Because of the signatures of the four Hall of Fame players, the ball would be worth about $500 to a collector. Buddy gauges its value differently.
“It’s priceless,” he says. “It will fit in Denny’s heart just right. When he grips it, I just want him to feel that ball and say, ‘Yes, I remember.’ ”
On Monday, Denny did just that, receiving the ball Buddy had mailed, signed, sealed and delivered.

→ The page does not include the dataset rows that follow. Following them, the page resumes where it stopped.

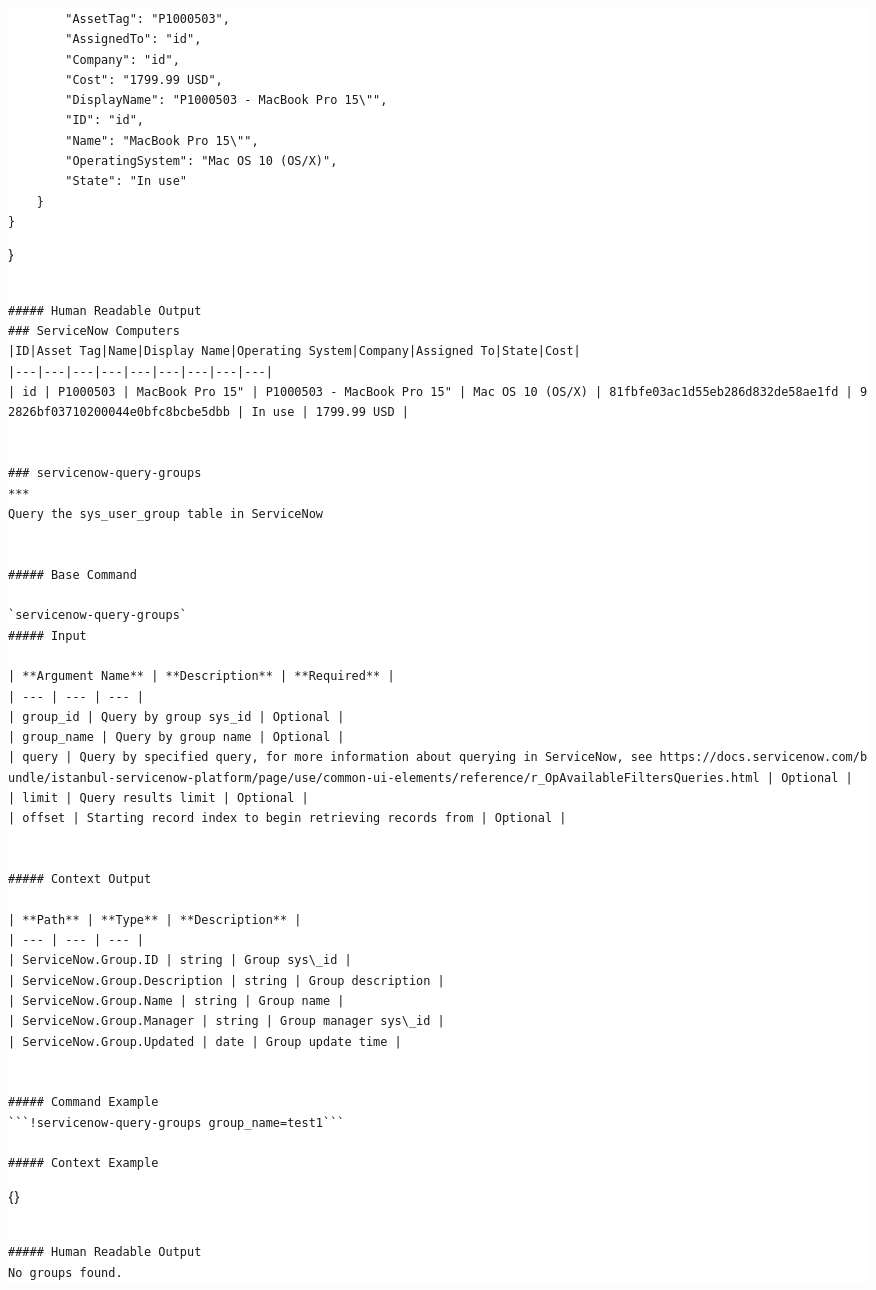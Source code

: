             "AssetTag": "P1000503",
            "AssignedTo": "id",
            "Company": "id",
            "Cost": "1799.99 USD",
            "DisplayName": "P1000503 - MacBook Pro 15\"",
            "ID": "id",
            "Name": "MacBook Pro 15\"",
            "OperatingSystem": "Mac OS 10 (OS/X)",
            "State": "In use"
        }
    }
}
```

##### Human Readable Output
### ServiceNow Computers
|ID|Asset Tag|Name|Display Name|Operating System|Company|Assigned To|State|Cost|
|---|---|---|---|---|---|---|---|---|
| id | P1000503 | MacBook Pro 15" | P1000503 - MacBook Pro 15" | Mac OS 10 (OS/X) | 81fbfe03ac1d55eb286d832de58ae1fd | 92826bf03710200044e0bfc8bcbe5dbb | In use | 1799.99 USD |


### servicenow-query-groups
***
Query the sys_user_group table in ServiceNow


##### Base Command

`servicenow-query-groups`
##### Input

| **Argument Name** | **Description** | **Required** |
| --- | --- | --- |
| group_id | Query by group sys_id | Optional | 
| group_name | Query by group name | Optional | 
| query | Query by specified query, for more information about querying in ServiceNow, see https://docs.servicenow.com/bundle/istanbul-servicenow-platform/page/use/common-ui-elements/reference/r_OpAvailableFiltersQueries.html | Optional | 
| limit | Query results limit | Optional | 
| offset | Starting record index to begin retrieving records from | Optional | 


##### Context Output

| **Path** | **Type** | **Description** |
| --- | --- | --- |
| ServiceNow.Group.ID | string | Group sys\_id | 
| ServiceNow.Group.Description | string | Group description | 
| ServiceNow.Group.Name | string | Group name | 
| ServiceNow.Group.Manager | string | Group manager sys\_id | 
| ServiceNow.Group.Updated | date | Group update time | 


##### Command Example
```!servicenow-query-groups group_name=test1```

##### Context Example
```
{}
```

##### Human Readable Output
No groups found.
```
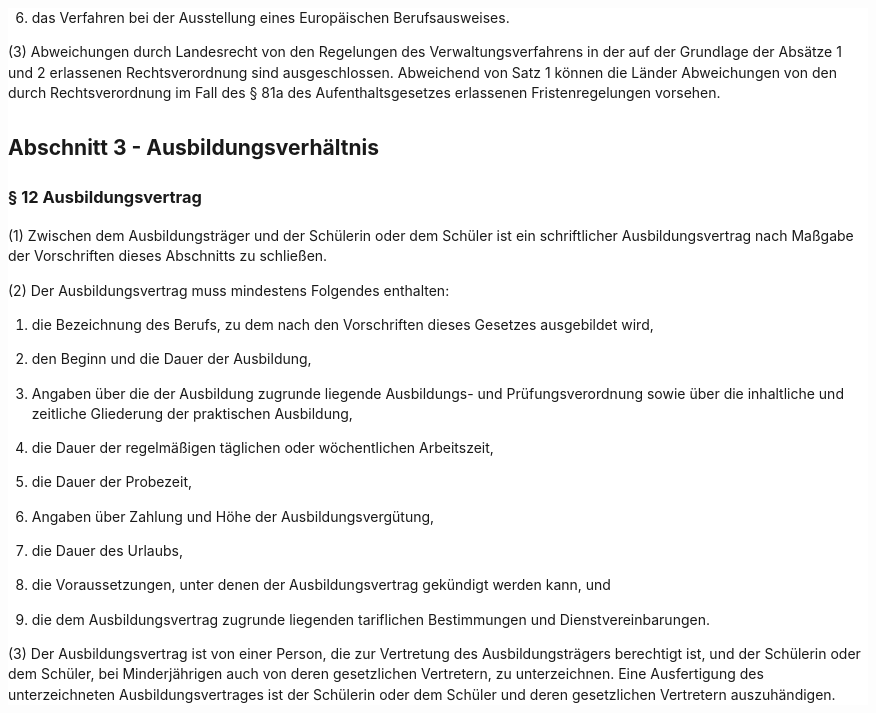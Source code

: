 
6.  das Verfahren bei der Ausstellung eines Europäischen Berufsausweises.




(3) Abweichungen durch Landesrecht von den Regelungen des
Verwaltungsverfahrens in der auf der Grundlage der Absätze 1 und 2
erlassenen Rechtsverordnung sind ausgeschlossen. Abweichend von Satz 1
können die Länder Abweichungen von den durch Rechtsverordnung im Fall
des § 81a des Aufenthaltsgesetzes erlassenen Fristenregelungen
vorsehen.


## Abschnitt 3 - Ausbildungsverhältnis


### § 12 Ausbildungsvertrag

(1) Zwischen dem Ausbildungsträger und der Schülerin oder dem Schüler
ist ein schriftlicher Ausbildungsvertrag nach Maßgabe der Vorschriften
dieses Abschnitts zu schließen.

(2) Der Ausbildungsvertrag muss mindestens Folgendes enthalten:

1.  die Bezeichnung des Berufs, zu dem nach den Vorschriften dieses
    Gesetzes ausgebildet wird,


2.  den Beginn und die Dauer der Ausbildung,


3.  Angaben über die der Ausbildung zugrunde liegende Ausbildungs- und
    Prüfungsverordnung sowie über die inhaltliche und zeitliche Gliederung
    der praktischen Ausbildung,


4.  die Dauer der regelmäßigen täglichen oder wöchentlichen Arbeitszeit,


5.  die Dauer der Probezeit,


6.  Angaben über Zahlung und Höhe der Ausbildungsvergütung,


7.  die Dauer des Urlaubs,


8.  die Voraussetzungen, unter denen der Ausbildungsvertrag gekündigt
    werden kann, und


9.  die dem Ausbildungsvertrag zugrunde liegenden tariflichen Bestimmungen
    und Dienstvereinbarungen.




(3) Der Ausbildungsvertrag ist von einer Person, die zur Vertretung
des Ausbildungsträgers berechtigt ist, und der Schülerin oder dem
Schüler, bei Minderjährigen auch von deren gesetzlichen Vertretern, zu
unterzeichnen. Eine Ausfertigung des unterzeichneten
Ausbildungsvertrages ist der Schülerin oder dem Schüler und deren
gesetzlichen Vertretern auszuhändigen.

Memories came flooding back.
Of his high school teammate Ken McMullen, who broke into the majors with the Dodgers and played 16 years in the major leagues.
Of John Milani, Demetrio Ayala and everyone who supported his journey after the deaths of his sister, father and first wife.
Of the years with the Braves, befriending immortals Hank Aaron and Warren Spahn, funnyman Bob Uecker and Joe Torre, his catcher in 114 starts.
“I think about how many people were there for me along the way, and I really have been blessed,” Denny says. “This Oxnard fellow, Buddy, went to great lengths to get me this baseball. I deeply appreciate that.”
The saga had played out the way Buddy envisioned. But it doesn’t appear he’s done.
“Oxnard doesn’t even have a Denny Lemaster Day,” he says. “That is a disgrace. He put Oxnard on the map. I’m going to have to work on that.”